We all have scars, some visible, some not. Some, I think we are able to wear with pride of survival, others, well, it’s not always so easy. About 3 years ago, almost to the day, I was bit on the thigh by a friend’s dog. I have always been an animal lover, I have two dogs of my own. I was just walking up to her door and the dog came out and just attacked me. I knew the dog, had played with him and pet him before, one of my kids spent the night there all the time. It was scary, painful, bloody and unprovoked.
The intensive bruising, two punctures and one inch long rip all healed up nicely. My friend whom I didn’t turn in, felt terrible.
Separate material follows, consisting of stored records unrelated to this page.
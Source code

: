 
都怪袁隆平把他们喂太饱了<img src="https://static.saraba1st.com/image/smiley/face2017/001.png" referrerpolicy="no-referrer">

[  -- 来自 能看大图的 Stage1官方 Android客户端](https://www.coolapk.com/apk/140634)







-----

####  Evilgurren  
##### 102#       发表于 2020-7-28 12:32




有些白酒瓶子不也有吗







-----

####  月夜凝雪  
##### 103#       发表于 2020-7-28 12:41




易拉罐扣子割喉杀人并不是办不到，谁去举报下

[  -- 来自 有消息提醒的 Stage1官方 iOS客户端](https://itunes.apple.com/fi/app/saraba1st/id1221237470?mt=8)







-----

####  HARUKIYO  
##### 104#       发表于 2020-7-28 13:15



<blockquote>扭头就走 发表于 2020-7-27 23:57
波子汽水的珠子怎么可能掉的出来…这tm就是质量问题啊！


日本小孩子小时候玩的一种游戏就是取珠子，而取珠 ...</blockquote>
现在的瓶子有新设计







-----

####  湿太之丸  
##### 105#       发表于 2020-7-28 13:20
I tried to go around Hugo again, but literally shake every time I’m near him, alas, I still tremble anytime I’m around new big dogs now. I wish I could control it, but it’s hard. I’m rational, I thankfully haven’t let my fear overtake me, but it’s there.
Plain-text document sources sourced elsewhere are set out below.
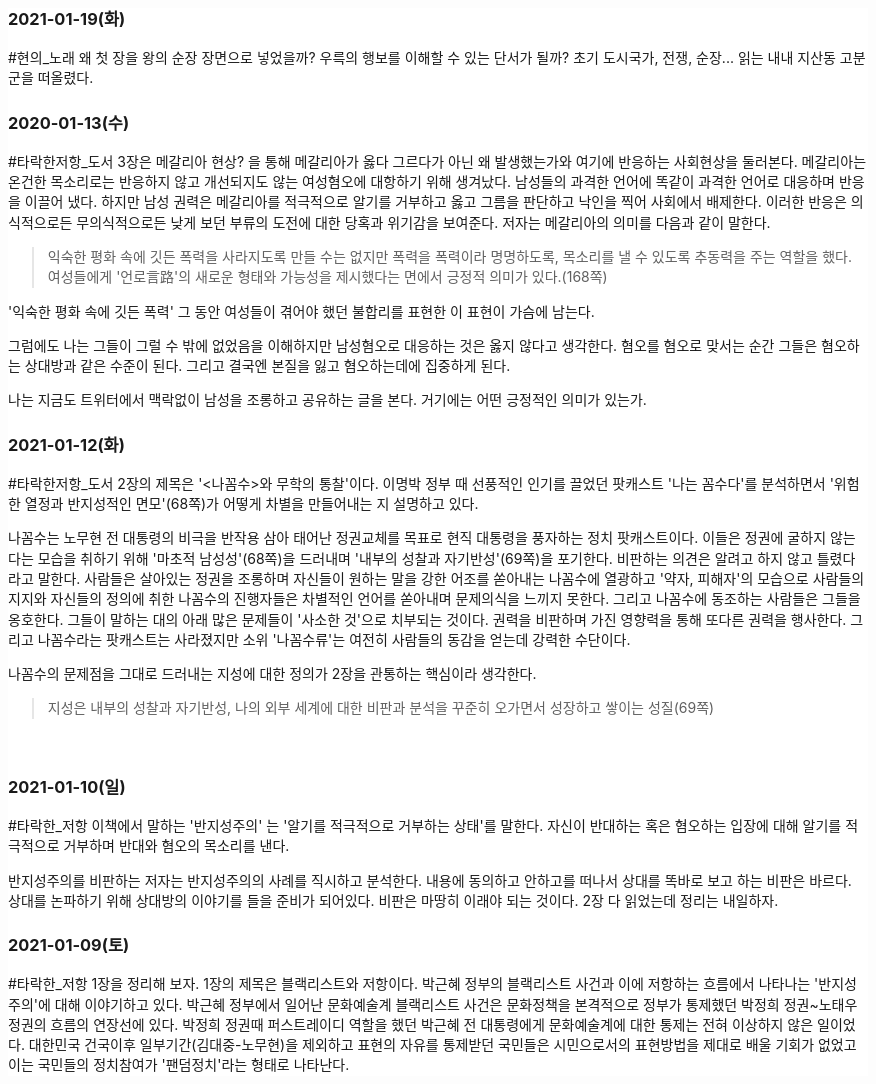 ### 2021-01-19(화)
#현의_노래
왜 첫 장을 왕의 순장 장면으로 넣었을까? 우륵의 행보를 이해할 수 있는 단서가 될까? 초기 도시국가, 전쟁, 순장... 읽는 내내 지산동 고분군을 떠올렸다.
<br>

### 2020-01-13(수)
#타락한저항_도서 
3장은 메갈리아 현상? 을 통해 메갈리아가 옳다 그르다가 아닌 왜 발생했는가와 여기에 반응하는 사회현상을 둘러본다.
메갈리아는 온건한 목소리로는 반응하지 않고 개선되지도 않는 여성혐오에 대항하기 위해 생겨났다. 남성들의 과격한 언어에 똑같이 과격한 언어로 대응하며 반응을 이끌어 냈다. 하지만 남성 권력은 메갈리아를 적극적으로 알기를 거부하고 옳고 그름을 판단하고 낙인을 찍어 사회에서 배제한다. 이러한 반응은 의식적으로든 무의식적으로든 낮게 보던 부류의 도전에 대한 당혹과 위기감을 보여준다.
저자는 메갈리아의 의미를 다음과 같이 말한다.

>익숙한 평화 속에 깃든 폭력을 사라지도록 만들 수는 없지만 폭력을 폭력이라 명명하도록, 목소리를 낼 수 있도록 추동력을 주는 역할을 했다. 여성들에게 '언로言路'의 새로운 형태와 가능성을 제시했다는 면에서 긍정적 의미가 있다.(168쪽)

'익숙한 평화 속에 깃든 폭력' 그 동안 여성들이 겪어야 했던 불합리를 표현한 이 표현이 가슴에 남는다.

그럼에도 나는 그들이 그럴 수 밖에 없었음을 이해하지만 남성혐오로 대응하는 것은 옳지 않다고 생각한다. 혐오를 혐오로 맞서는 순간 그들은 혐오하는 상대방과 같은 수준이 된다. 그리고 결국엔 본질을 잃고 혐오하는데에 집중하게 된다.

나는 지금도 트위터에서 맥락없이 남성을 조롱하고 공유하는 글을 본다. 거기에는 어떤 긍정적인 의미가 있는가.
<br>

### 2021-01-12(화)
#타락한저항_도서 
2장의 제목은 '<나꼼수>와 무학의 통찰'이다. 이명박 정부 때 선풍적인 인기를 끌었던 팟캐스트 '나는 꼼수다'를 분석하면서 '위험한 열정과 반지성적인 면모'(68쪽)가 어떻게 차별을 만들어내는 지 설명하고 있다. 

나꼼수는 노무현 전 대통령의 비극을 반작용 삼아 태어난 정권교체를 목표로 현직 대통령을 풍자하는 정치 팟캐스트이다. 이들은 정권에 굴하지 않는 다는 모습을 취하기 위해 '마초적 남성성'(68쪽)을 드러내며 '내부의 성찰과 자기반성'(69쪽)을 포기한다. 비판하는 의견은 알려고 하지 않고 틀렸다라고 말한다. 사람들은 살아있는 정권을 조롱하며 자신들이 원하는 말을 강한 어조를 쏟아내는 나꼼수에 열광하고 '약자, 피해자'의 모습으로 사람들의 지지와 자신들의 정의에 취한 나꼼수의 진행자들은 차별적인 언어를 쏟아내며 문제의식을 느끼지 못한다. 그리고 나꼼수에 동조하는 사람들은 그들을 옹호한다. 그들이 말하는 대의 아래 많은 문제들이 '사소한 것'으로 치부되는 것이다. 권력을 비판하며 가진 영향력을 통해 또다른 권력을 행사한다. 그리고 나꼼수라는 팟캐스트는 사라졌지만 소위 '나꼼수류'는 여전히 사람들의 동감을 얻는데 강력한 수단이다. 

나꼼수의 문제점을 그대로 드러내는 지성에 대한 정의가 2장을 관통하는 핵심이라 생각한다.

>지성은 내부의 성찰과 자기반성, 나의 외부 세계에 대한 비판과 분석을 꾸준히 오가면서 성장하고 쌓이는 성질(69쪽)

<br>

### 2021-01-10(일)
#타락한_저항 
이책에서 말하는 '반지성주의' 는 '알기를 적극적으로 거부하는 상태'를 말한다. 자신이 반대하는 혹은 혐오하는 입장에 대해 알기를 적극적으로 거부하며 반대와 혐오의 목소리를 낸다.

반지성주의를 비판하는 저자는 반지성주의의 사례를 직시하고 분석한다. 내용에 동의하고 안하고를 떠나서 상대를 똑바로 보고 하는 비판은 바르다. 상대를 논파하기 위해 상대방의 이야기를 들을 준비가 되어있다. 비판은 마땅히 이래야 되는 것이다. 2장 다 읽었는데 정리는 내일하자.
<br>

### 2021-01-09(토)
#타락한_저항
1장을 정리해 보자. 1장의 제목은 블랙리스트와 저항이다. 박근혜 정부의 블랙리스트 사건과 이에 저항하는 흐름에서 나타나는 '반지성주의'에 대해 이야기하고 있다. 박근혜 정부에서 일어난 문화예술계 블랙리스트 사건은 문화정책을 본격적으로 정부가 통제했던 박정희 정권~노태우 정권의 흐름의 연장선에 있다. 박정희 정권때 퍼스트레이디 역할을 했던 박근혜 전 대통령에게 문화예술계에 대한 통제는 전혀 이상하지 않은 일이었다. 대한민국 건국이후 일부기간(김대중-노무현)을 제외하고 표현의 자유를 통제받던 국민들은 시민으로서의 표현방법을 제대로 배울 기회가 없었고 이는 국민들의 정치참여가 '팬덤정치'라는 형태로 나타난다.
In my yoga practice, about a year later, I switched to wearing shorts on the mat. (It makes everything harder for me except garba pindasana, no more fabric to help with my binds!) As I practiced one day, all of a sudden, the faint scars on my right thigh were glaringly obvious to me. It made the memory stronger again. At first I was upset, I wanted it to be the past, I wanted to be able to pet a big dog again without shaking fingers and prayers in my head begging the dog to not assault me. I wanted to not visualize that horrible day. I wanted to be stable! Chitta vritti nirodahah and all. How could I master that?
Compassion. At first, I just tried to pretend I didn’t see the scars, that didn’t work at all. My next approach was repeating a mantra, that helped a bit, but I could still feel the extra adrenaline running through me. I was frustrated. It dawned on me, that I blamed myself, at least partially for the bite. As silly as it sounds, when the bite occurred I was going through a really rough patch, my friend had actually said she thought the dog bit me because it picked up on my vulnerability. It was a ridiculous rationalization and only revictimized me, done to spread the fault away from the dog that obviously shouldn’t be around people. Why is it so hard to own responsibility? I get that now, but at the time, I was in shock and injured.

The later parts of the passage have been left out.